Editors: Sameer Arora, Uri Kirstein

In this blog I will write about a bug found in a past version of Solidly, an exchange on the Fantom Mainnet, using the Certora Prover. This bug was found and fixed before the contracts were deployed on the mainnet.

Solidly is a system that allows low-cost, near 0 slippage trades on uncorrelated or tightly correlated assets. Liquidity providers (LPs) are given incentives in the form of tokens.
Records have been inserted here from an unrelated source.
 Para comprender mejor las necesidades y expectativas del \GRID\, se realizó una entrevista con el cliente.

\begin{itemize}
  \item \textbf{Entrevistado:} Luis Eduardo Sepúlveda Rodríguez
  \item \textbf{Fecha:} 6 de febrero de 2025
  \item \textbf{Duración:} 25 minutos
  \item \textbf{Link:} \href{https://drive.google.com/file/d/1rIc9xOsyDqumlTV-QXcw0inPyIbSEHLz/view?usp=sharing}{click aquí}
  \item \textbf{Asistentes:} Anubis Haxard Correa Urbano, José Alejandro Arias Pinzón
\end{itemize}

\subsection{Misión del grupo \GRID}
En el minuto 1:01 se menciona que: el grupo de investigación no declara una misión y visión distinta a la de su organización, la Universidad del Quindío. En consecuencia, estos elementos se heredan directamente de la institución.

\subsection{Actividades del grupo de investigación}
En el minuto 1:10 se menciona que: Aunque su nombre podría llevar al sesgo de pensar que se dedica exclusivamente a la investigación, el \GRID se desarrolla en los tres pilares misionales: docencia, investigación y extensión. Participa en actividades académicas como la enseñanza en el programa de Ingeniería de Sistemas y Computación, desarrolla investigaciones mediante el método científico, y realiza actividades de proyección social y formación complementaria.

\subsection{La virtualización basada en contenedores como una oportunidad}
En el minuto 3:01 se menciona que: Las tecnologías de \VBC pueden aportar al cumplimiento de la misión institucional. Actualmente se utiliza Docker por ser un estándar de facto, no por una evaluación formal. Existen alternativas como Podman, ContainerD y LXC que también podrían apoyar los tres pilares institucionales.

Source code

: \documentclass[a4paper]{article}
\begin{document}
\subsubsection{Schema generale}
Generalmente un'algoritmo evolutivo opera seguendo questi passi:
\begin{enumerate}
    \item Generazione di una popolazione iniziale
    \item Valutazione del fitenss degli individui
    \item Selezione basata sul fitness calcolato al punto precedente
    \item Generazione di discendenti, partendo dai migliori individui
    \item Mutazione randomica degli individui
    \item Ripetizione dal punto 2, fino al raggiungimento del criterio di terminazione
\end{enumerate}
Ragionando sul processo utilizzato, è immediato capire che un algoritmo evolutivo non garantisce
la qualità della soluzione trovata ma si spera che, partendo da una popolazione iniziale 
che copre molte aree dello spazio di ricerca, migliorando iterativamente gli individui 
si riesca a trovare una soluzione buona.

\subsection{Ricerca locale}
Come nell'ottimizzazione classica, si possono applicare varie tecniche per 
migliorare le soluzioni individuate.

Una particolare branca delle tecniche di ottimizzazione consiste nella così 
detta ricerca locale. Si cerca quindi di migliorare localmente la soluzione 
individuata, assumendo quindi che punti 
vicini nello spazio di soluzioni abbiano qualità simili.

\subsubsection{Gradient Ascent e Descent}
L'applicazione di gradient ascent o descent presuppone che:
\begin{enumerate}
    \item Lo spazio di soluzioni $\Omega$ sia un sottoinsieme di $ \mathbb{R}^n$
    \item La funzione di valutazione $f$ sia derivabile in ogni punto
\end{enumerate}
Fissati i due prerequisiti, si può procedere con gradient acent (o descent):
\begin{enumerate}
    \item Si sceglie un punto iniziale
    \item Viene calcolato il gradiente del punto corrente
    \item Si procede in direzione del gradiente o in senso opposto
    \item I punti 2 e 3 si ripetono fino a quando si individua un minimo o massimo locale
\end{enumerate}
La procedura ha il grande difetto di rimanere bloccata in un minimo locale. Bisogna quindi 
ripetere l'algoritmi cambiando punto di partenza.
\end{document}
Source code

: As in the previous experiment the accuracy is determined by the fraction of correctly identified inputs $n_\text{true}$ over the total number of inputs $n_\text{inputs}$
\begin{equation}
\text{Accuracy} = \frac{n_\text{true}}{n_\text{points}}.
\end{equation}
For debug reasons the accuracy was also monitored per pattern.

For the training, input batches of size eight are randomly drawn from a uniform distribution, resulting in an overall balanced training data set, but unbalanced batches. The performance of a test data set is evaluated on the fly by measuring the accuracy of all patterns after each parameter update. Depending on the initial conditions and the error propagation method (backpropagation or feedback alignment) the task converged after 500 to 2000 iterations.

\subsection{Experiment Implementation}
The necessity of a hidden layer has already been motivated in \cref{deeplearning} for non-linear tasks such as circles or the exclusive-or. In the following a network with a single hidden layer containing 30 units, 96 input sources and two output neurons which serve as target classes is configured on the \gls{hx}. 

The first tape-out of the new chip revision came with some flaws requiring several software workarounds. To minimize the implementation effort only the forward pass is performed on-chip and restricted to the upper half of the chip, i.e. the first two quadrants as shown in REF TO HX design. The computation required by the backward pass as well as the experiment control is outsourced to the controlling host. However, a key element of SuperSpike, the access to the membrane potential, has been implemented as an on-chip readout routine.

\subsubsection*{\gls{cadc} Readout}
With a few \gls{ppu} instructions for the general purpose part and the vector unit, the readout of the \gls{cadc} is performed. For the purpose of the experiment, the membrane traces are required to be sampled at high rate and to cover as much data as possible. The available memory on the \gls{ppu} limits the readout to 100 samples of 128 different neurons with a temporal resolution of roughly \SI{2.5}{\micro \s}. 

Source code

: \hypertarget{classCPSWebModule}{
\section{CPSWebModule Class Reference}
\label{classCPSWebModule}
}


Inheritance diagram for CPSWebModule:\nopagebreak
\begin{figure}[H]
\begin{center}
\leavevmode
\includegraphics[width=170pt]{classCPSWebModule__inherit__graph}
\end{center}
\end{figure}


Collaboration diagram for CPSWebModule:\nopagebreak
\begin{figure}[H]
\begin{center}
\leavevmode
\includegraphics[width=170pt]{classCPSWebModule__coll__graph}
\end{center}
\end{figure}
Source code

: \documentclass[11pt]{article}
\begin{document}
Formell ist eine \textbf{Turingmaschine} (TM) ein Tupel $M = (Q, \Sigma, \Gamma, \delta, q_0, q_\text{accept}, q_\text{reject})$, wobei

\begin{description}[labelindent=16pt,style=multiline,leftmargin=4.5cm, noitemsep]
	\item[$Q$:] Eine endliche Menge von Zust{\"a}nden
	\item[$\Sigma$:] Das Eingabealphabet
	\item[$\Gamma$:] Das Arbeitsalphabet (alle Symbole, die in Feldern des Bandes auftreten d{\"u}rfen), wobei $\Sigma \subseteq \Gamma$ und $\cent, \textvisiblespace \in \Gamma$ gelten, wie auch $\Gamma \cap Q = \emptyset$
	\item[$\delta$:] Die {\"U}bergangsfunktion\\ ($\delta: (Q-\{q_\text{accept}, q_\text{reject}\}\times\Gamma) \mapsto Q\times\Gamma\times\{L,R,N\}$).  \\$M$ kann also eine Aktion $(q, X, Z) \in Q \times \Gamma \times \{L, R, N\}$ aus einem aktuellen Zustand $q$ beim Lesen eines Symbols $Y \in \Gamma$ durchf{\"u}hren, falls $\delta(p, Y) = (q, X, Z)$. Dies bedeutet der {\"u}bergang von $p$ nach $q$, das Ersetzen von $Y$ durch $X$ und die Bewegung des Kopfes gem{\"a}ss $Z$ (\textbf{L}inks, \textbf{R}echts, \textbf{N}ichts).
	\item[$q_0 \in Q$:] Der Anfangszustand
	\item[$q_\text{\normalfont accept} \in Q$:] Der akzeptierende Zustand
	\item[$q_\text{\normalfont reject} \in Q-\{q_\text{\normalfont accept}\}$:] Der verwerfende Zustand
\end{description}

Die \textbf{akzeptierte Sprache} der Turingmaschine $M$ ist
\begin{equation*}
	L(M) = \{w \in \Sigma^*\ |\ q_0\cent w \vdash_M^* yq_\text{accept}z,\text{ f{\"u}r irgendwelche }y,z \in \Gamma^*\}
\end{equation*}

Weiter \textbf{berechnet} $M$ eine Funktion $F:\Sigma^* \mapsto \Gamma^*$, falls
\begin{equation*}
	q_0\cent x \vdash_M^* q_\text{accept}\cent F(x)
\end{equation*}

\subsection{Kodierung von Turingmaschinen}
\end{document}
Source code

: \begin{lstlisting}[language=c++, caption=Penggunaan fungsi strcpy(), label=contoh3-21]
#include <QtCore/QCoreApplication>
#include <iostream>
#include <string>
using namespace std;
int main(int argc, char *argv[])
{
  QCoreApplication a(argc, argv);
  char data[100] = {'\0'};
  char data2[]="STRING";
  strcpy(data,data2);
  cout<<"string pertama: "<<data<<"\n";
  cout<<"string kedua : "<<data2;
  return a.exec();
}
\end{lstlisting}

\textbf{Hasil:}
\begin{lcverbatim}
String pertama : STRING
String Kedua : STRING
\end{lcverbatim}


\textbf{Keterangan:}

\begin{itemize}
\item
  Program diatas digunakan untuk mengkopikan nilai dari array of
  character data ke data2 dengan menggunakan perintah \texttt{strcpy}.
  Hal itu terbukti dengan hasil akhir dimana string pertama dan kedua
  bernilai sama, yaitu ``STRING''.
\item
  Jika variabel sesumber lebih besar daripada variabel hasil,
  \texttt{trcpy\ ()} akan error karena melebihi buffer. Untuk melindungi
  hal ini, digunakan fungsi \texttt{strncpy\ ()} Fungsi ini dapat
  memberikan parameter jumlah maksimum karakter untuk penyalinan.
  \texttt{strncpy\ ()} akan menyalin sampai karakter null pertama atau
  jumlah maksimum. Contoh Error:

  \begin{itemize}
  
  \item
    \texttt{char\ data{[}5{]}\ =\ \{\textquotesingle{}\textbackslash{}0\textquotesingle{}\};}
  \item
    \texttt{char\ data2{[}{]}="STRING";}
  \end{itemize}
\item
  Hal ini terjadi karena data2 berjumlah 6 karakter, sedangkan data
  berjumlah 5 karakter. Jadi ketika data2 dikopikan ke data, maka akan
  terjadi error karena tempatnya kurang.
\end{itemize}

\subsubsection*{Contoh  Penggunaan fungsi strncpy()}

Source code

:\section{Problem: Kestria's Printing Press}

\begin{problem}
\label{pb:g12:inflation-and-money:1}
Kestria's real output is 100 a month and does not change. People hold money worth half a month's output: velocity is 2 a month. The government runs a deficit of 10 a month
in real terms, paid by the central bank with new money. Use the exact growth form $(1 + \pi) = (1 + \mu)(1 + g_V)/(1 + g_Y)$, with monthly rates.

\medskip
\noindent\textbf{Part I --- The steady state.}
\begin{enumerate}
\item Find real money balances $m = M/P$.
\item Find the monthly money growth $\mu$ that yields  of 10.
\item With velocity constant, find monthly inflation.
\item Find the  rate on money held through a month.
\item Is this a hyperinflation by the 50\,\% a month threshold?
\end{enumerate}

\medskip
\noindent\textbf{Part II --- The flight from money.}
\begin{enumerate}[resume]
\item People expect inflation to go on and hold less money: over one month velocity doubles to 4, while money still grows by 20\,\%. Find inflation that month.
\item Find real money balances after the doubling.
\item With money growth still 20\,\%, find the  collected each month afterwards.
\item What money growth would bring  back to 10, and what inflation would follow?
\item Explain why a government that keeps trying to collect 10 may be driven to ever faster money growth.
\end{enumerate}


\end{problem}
The amount received is 100% of the weekly distribution weighted on votes from ve-token holders.

Vested Escrow (ve) is the core voting mechanism of the system, that is used to gauge rewards and voting.

The mechanism for voting is:

1. Create a lock (NFT) using the create_lock or create_lock_for functions, which deposit tokens and lock them for a given amount of time.
2. Call the vote or voteMixed function from the BaseV1Voter contract with your NFT’s token id and vote for the pools you would like to incentivize.

The ve.sol contract indicates whether a token id has voted or not. This data structure could be easily implemented by a uint256 to bool mapping, but here we see a delicate optimization — instead of saving a whole byte (8 bits) for every token id, only 1 bit is saved.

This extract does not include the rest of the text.